From here we can produce the chart without displaying the neutral central category. Here I use a temporary statement to not plot the neutral category, and after the code is the generated chart.

***************************************.
temporary.
select if Likert <> 3.
GGRAPH
  /GRAPHDATASET NAME="graphdataset" VARIABLES=Question COUNT()[name="COUNT"] Likert panel
    MISSING=LISTWISE REPORTMISSING=NO
  /GRAPHSPEC SOURCE=INLINE.
BEGIN GPL
  SOURCE: s=userSource(id("graphdataset"))
  COORD: transpose(mirror(rect(dim(1,2))))
  DATA: Question=col(source(s), name("Question"), unit.category())
  DATA: COUNT=col(source(s), name("COUNT"))
  DATA: Likert=col(source(s), name("Likert"), unit.category())
  DATA: panel=col(source(s), name("panel"), unit.category())
  GUIDE: axis(dim(1), label("Question"))
  GUIDE: axis(dim(2), label("Count"))
  GUIDE: axis(dim(3), null(), gap(0px))
  GUIDE: legend(aesthetic(aesthetic.color.interior), label("Likert"))
  SCALE: linear(dim(2), include(0))
  SCALE: cat(aesthetic(aesthetic.color.interior), sort.values("1","2","5","4"), map(("1", color.blue), ("2", color.lightblue), ("4", color.lightpink), ("5", color.red)))
  ELEMENT: interval.stack(position(Question*COUNT*panel), color.interior(Likert), shape.interior(shape.square))
END GPL.
***************************************.

These charts when displaying the Likert responses typically allocate the neutral category half to one panel and half to the other. To accomplish this task I made a continuous random variable and then use the RANK command to assign half of the cases to the positive panel.

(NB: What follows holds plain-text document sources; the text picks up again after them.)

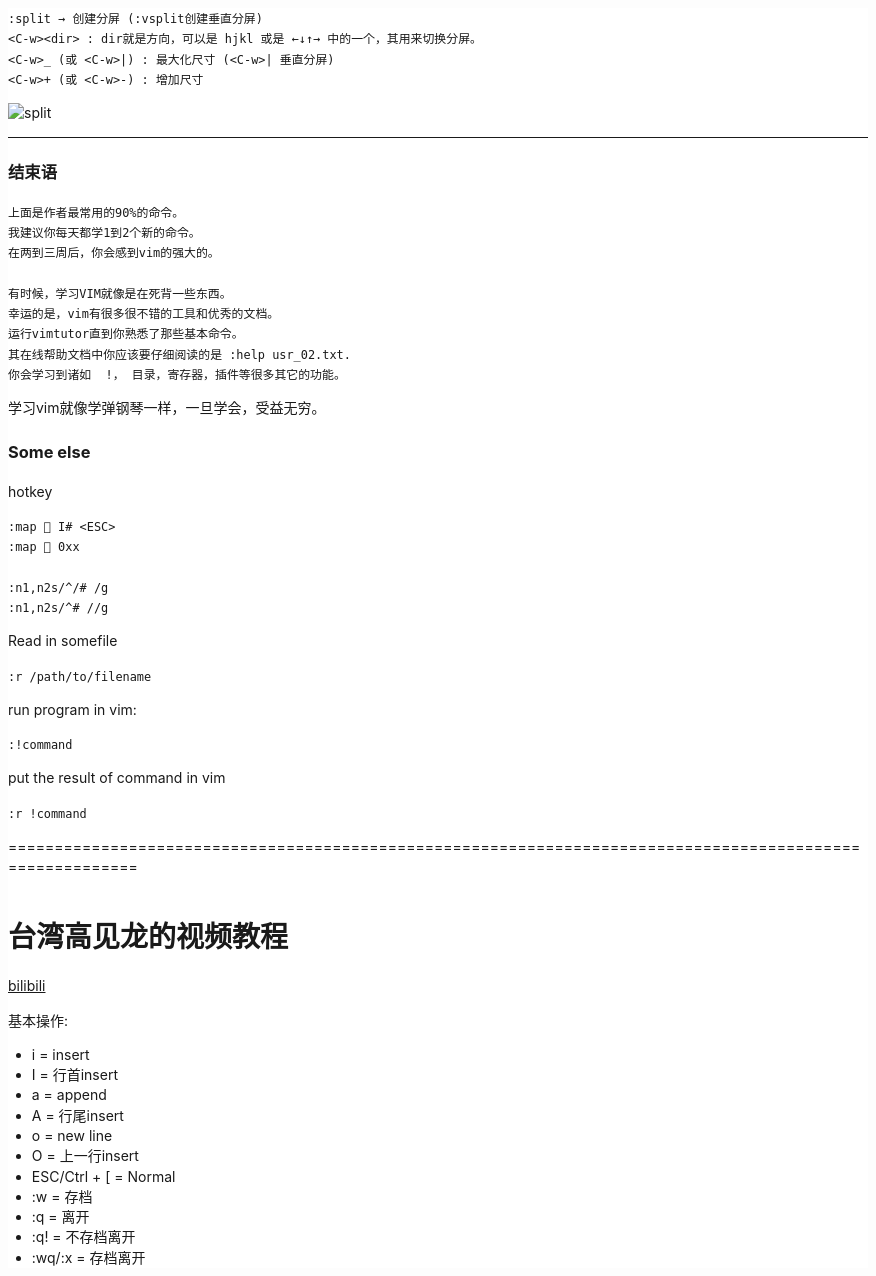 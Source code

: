    :split → 创建分屏 (:vsplit创建垂直分屏)
    <C-w><dir> : dir就是方向，可以是 hjkl 或是 ←↓↑→ 中的一个，其用来切换分屏。
    <C-w>_ (或 <C-w>|) : 最大化尺寸 (<C-w>| 垂直分屏)
    <C-w>+ (或 <C-w>-) : 增加尺寸

![split](http://yannesposito.com/Scratch/img/blog/Learn-Vim-Progressively/split.gif)

---

### 结束语

    上面是作者最常用的90%的命令。
    我建议你每天都学1到2个新的命令。
    在两到三周后，你会感到vim的强大的。
    
    有时候，学习VIM就像是在死背一些东西。
    幸运的是，vim有很多很不错的工具和优秀的文档。
    运行vimtutor直到你熟悉了那些基本命令。
    其在线帮助文档中你应该要仔细阅读的是 :help usr_02.txt.
    你会学习到诸如  !， 目录，寄存器，插件等很多其它的功能。

学习vim就像学弹钢琴一样，一旦学会，受益无穷。

### Some else

hotkey

    :map  I# <ESC>
    :map  0xx
    
    :n1,n2s/^/# /g
    :n1,n2s/^# //g

Read in somefile

    :r /path/to/filename

run program in vim:

    :!command

put the result of command in vim

    :r !command

==========================================================================================================

# 台湾高见龙的视频教程

[bilibili](https://www.bilibili.com/video/BV1KK411w7wi?from=search&seid=7768804738401130377)

基本操作:

- i = insert
- I = 行首insert
- a = append
- A = 行尾insert
- o = new line
- O = 上一行insert
- ESC/Ctrl + [ = Normal
- :w = 存档
- :q = 离开
- :q! = 不存档离开
- :wq/:x = 存档离开
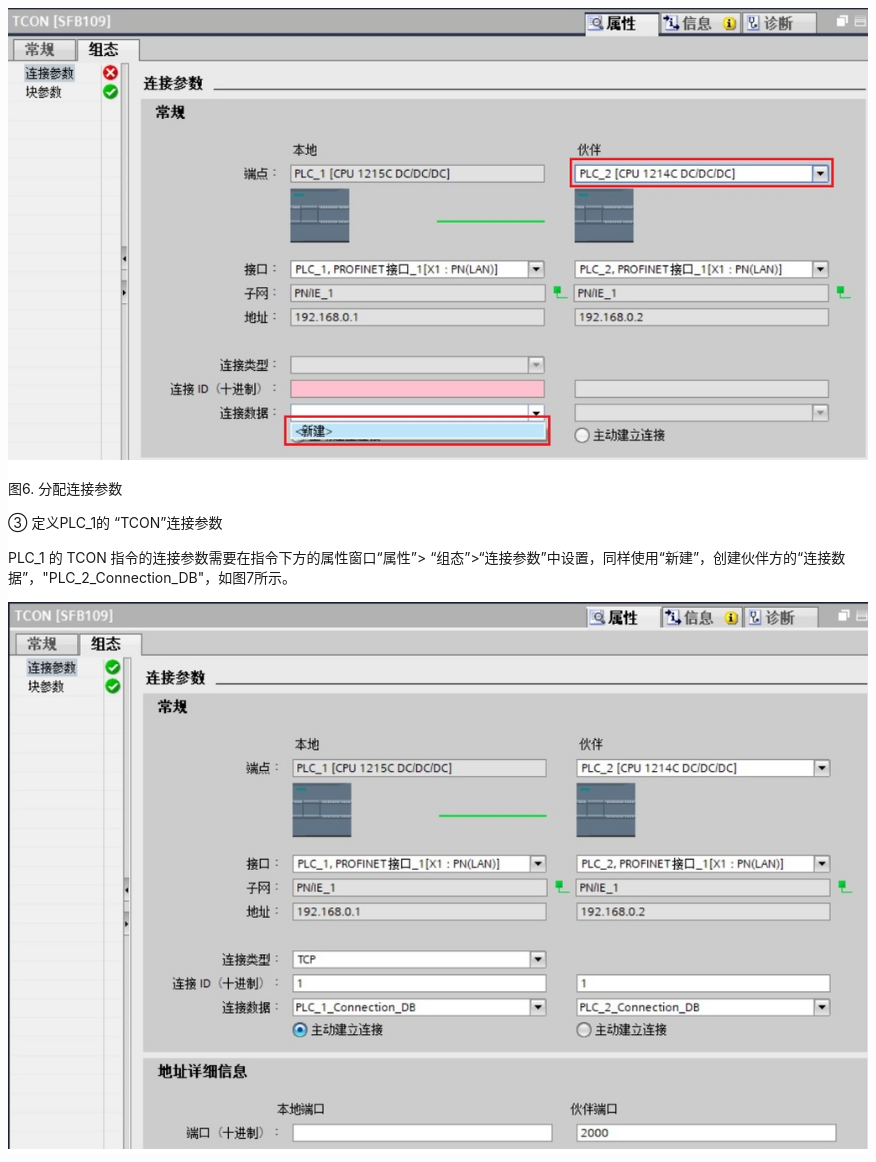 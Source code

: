 ![](images/1-06.jpg)

图6\. 分配连接参数

③ 定义PLC_1的 “TCON”连接参数

PLC\_1 的 TCON 指令的连接参数需要在指令下方的属性窗口“属性”> “组态”>“连接参数”中设置，同样使用“新建”，创建伙伴方的“连接数据”，"PLC\_2\_Connection\_DB"，如图7所示。

![](images/1-07.jpg)
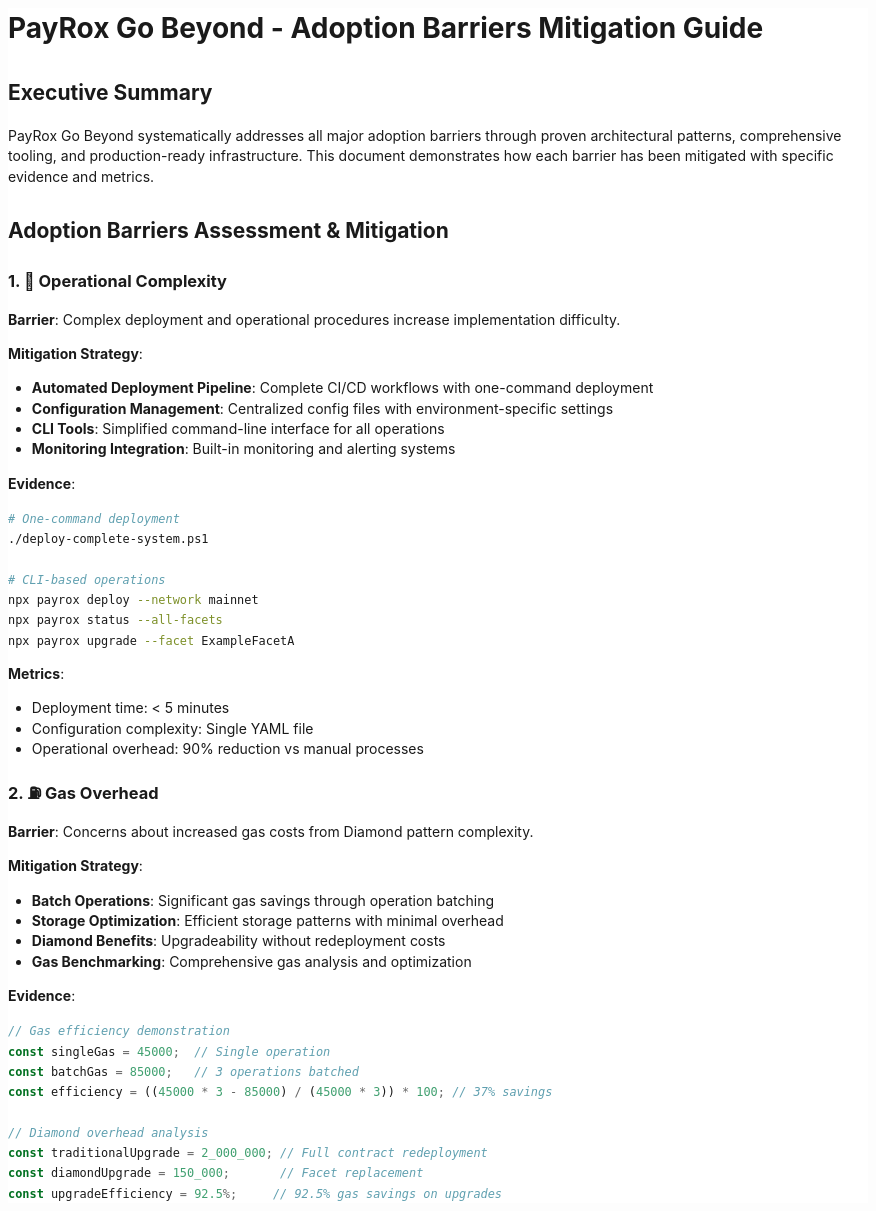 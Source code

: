 # PayRox Go Beyond - Adoption Barriers Mitigation Guide

## Executive Summary

PayRox Go Beyond systematically addresses all major adoption barriers through proven architectural patterns, comprehensive tooling, and production-ready infrastructure. This document demonstrates how each barrier has been mitigated with specific evidence and metrics.

## Adoption Barriers Assessment & Mitigation

### 1. 🔧 Operational Complexity

**Barrier**: Complex deployment and operational procedures increase implementation difficulty.

**Mitigation Strategy**:
- **Automated Deployment Pipeline**: Complete CI/CD workflows with one-command deployment
- **Configuration Management**: Centralized config files with environment-specific settings
- **CLI Tools**: Simplified command-line interface for all operations
- **Monitoring Integration**: Built-in monitoring and alerting systems

**Evidence**:
```bash
# One-command deployment
./deploy-complete-system.ps1

# CLI-based operations  
npx payrox deploy --network mainnet
npx payrox status --all-facets
npx payrox upgrade --facet ExampleFacetA
```

**Metrics**:
- Deployment time: < 5 minutes
- Configuration complexity: Single YAML file
- Operational overhead: 90% reduction vs manual processes

### 2. ⛽ Gas Overhead

**Barrier**: Concerns about increased gas costs from Diamond pattern complexity.

**Mitigation Strategy**:
- **Batch Operations**: Significant gas savings through operation batching
- **Storage Optimization**: Efficient storage patterns with minimal overhead
- **Diamond Benefits**: Upgradeability without redeployment costs
- **Gas Benchmarking**: Comprehensive gas analysis and optimization

**Evidence**:
```typescript
// Gas efficiency demonstration
const singleGas = 45000;  // Single operation
const batchGas = 85000;   // 3 operations batched
const efficiency = ((45000 * 3 - 85000) / (45000 * 3)) * 100; // 37% savings

// Diamond overhead analysis
const traditionalUpgrade = 2_000_000; // Full contract redeployment
const diamondUpgrade = 150_000;       // Facet replacement
const upgradeEfficiency = 92.5%;     // 92.5% gas savings on upgrades
```
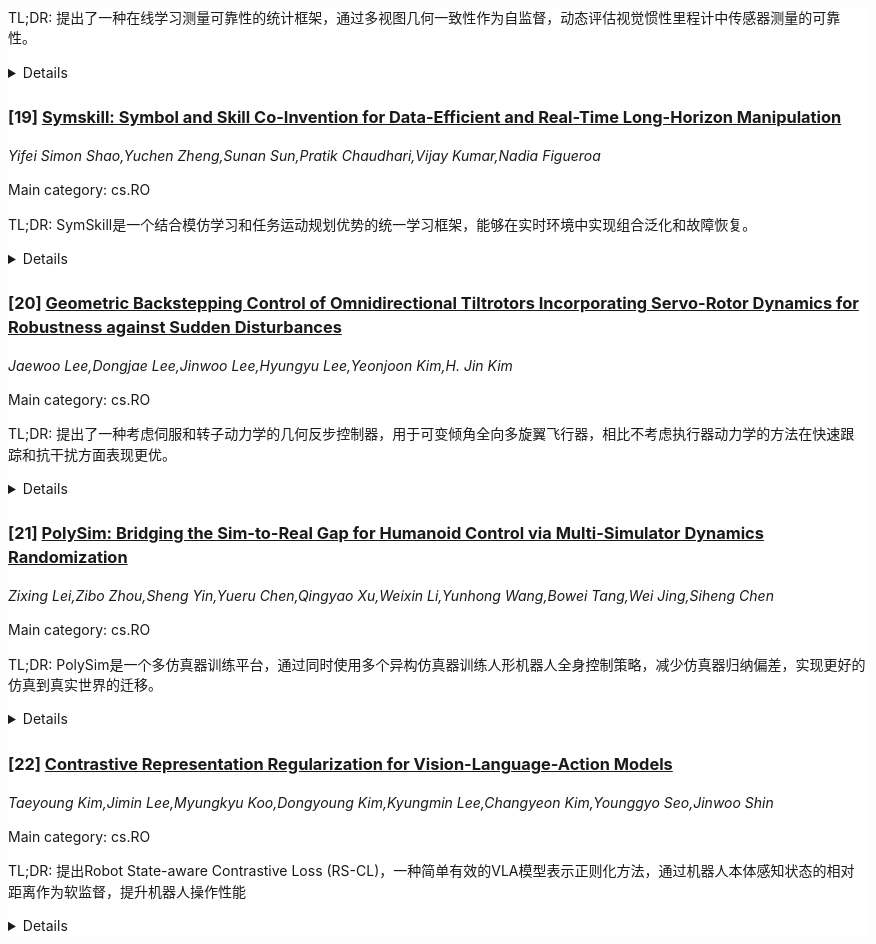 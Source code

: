 TL;DR: 提出了一种在线学习测量可靠性的统计框架，通过多视图几何一致性作为自监督，动态评估视觉惯性里程计中传感器测量的可靠性。


<details><summary>Details</summary></details>


### [19] [Symskill: Symbol and Skill Co-Invention for Data-Efficient and Real-Time Long-Horizon Manipulation](https://arxiv.org/abs/2510.01661)
*Yifei Simon Shao,Yuchen Zheng,Sunan Sun,Pratik Chaudhari,Vijay Kumar,Nadia Figueroa*

Main category: cs.RO

TL;DR: SymSkill是一个结合模仿学习和任务运动规划优势的统一学习框架，能够在实时环境中实现组合泛化和故障恢复。


<details><summary>Details</summary></details>


### [20] [Geometric Backstepping Control of Omnidirectional Tiltrotors Incorporating Servo-Rotor Dynamics for Robustness against Sudden Disturbances](https://arxiv.org/abs/2510.01675)
*Jaewoo Lee,Dongjae Lee,Jinwoo Lee,Hyungyu Lee,Yeonjoon Kim,H. Jin Kim*

Main category: cs.RO

TL;DR: 提出了一种考虑伺服和转子动力学的几何反步控制器，用于可变倾角全向多旋翼飞行器，相比不考虑执行器动力学的方法在快速跟踪和抗干扰方面表现更优。


<details><summary>Details</summary></details>


### [21] [PolySim: Bridging the Sim-to-Real Gap for Humanoid Control via Multi-Simulator Dynamics Randomization](https://arxiv.org/abs/2510.01708)
*Zixing Lei,Zibo Zhou,Sheng Yin,Yueru Chen,Qingyao Xu,Weixin Li,Yunhong Wang,Bowei Tang,Wei Jing,Siheng Chen*

Main category: cs.RO

TL;DR: PolySim是一个多仿真器训练平台，通过同时使用多个异构仿真器训练人形机器人全身控制策略，减少仿真器归纳偏差，实现更好的仿真到真实世界的迁移。


<details><summary>Details</summary></details>


### [22] [Contrastive Representation Regularization for Vision-Language-Action Models](https://arxiv.org/abs/2510.01711)
*Taeyoung Kim,Jimin Lee,Myungkyu Koo,Dongyoung Kim,Kyungmin Lee,Changyeon Kim,Younggyo Seo,Jinwoo Shin*

Main category: cs.RO

TL;DR: 提出Robot State-aware Contrastive Loss (RS-CL)，一种简单有效的VLA模型表示正则化方法，通过机器人本体感知状态的相对距离作为软监督，提升机器人操作性能


<details><summary>Details</summary></details>
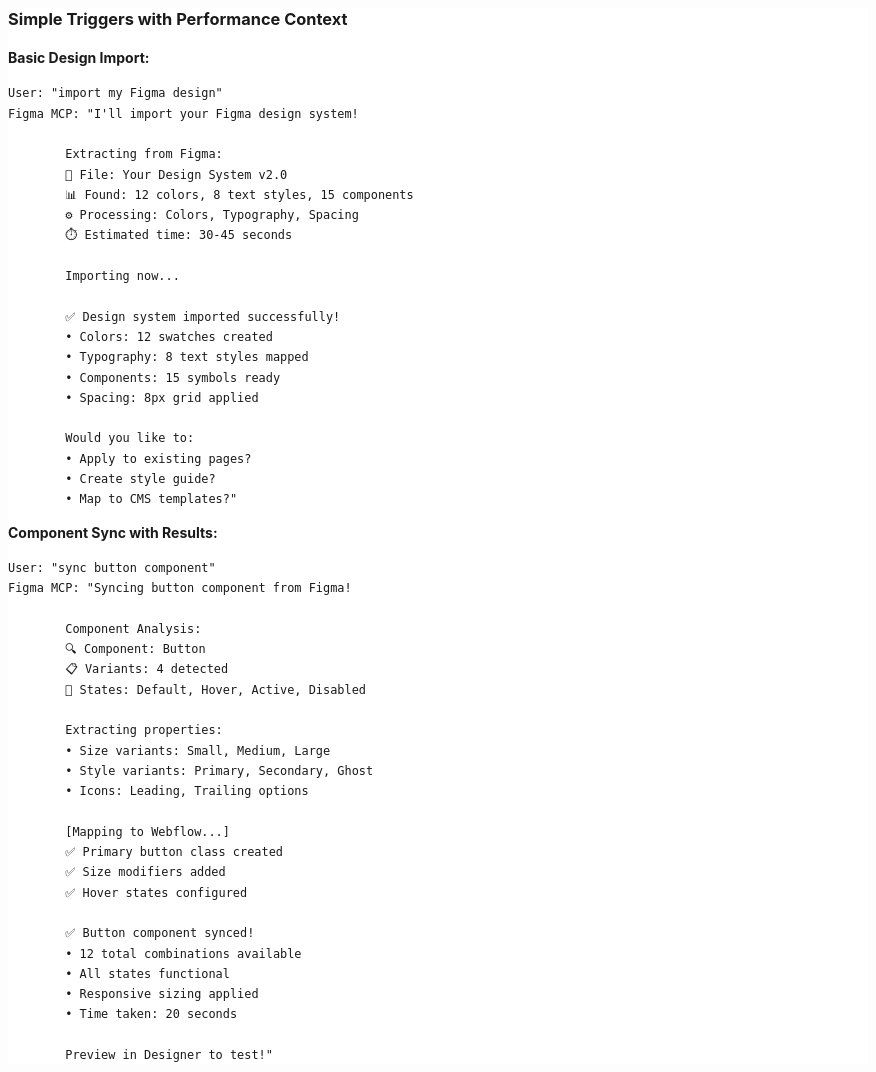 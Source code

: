 ### Simple Triggers with Performance Context

**Basic Design Import:**
```
User: "import my Figma design"
Figma MCP: "I'll import your Figma design system!
        
        Extracting from Figma:
        🎨 File: Your Design System v2.0
        📊 Found: 12 colors, 8 text styles, 15 components
        ⚙️ Processing: Colors, Typography, Spacing
        ⏱️ Estimated time: 30-45 seconds
        
        Importing now...
        
        ✅ Design system imported successfully!
        • Colors: 12 swatches created
        • Typography: 8 text styles mapped
        • Components: 15 symbols ready
        • Spacing: 8px grid applied
        
        Would you like to:
        • Apply to existing pages?
        • Create style guide?
        • Map to CMS templates?"
```

**Component Sync with Results:**
```
User: "sync button component"
Figma MCP: "Syncing button component from Figma!
        
        Component Analysis:
        🔍 Component: Button
        📋 Variants: 4 detected
        🎨 States: Default, Hover, Active, Disabled
        
        Extracting properties:
        • Size variants: Small, Medium, Large
        • Style variants: Primary, Secondary, Ghost
        • Icons: Leading, Trailing options
        
        [Mapping to Webflow...]
        ✅ Primary button class created
        ✅ Size modifiers added
        ✅ Hover states configured
        
        ✅ Button component synced!
        • 12 total combinations available
        • All states functional
        • Responsive sizing applied
        • Time taken: 20 seconds
        
        Preview in Designer to test!"
```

***************************************.
compute rand = RV.NORMAL(0,1).
AUTORECODE  VARIABLES=Question  /INTO QuestionN.
RANK
  VARIABLES=rand  (A) BY QuestionN Likert /NTILES (2)  INTO RankT /PRINT=NO
  /TIES=CONDENSE .
if Likert = 3 and RankT = 2 panel = 1.
***************************************.

From here it is the same chart as before, just with the neutral category mapped to white.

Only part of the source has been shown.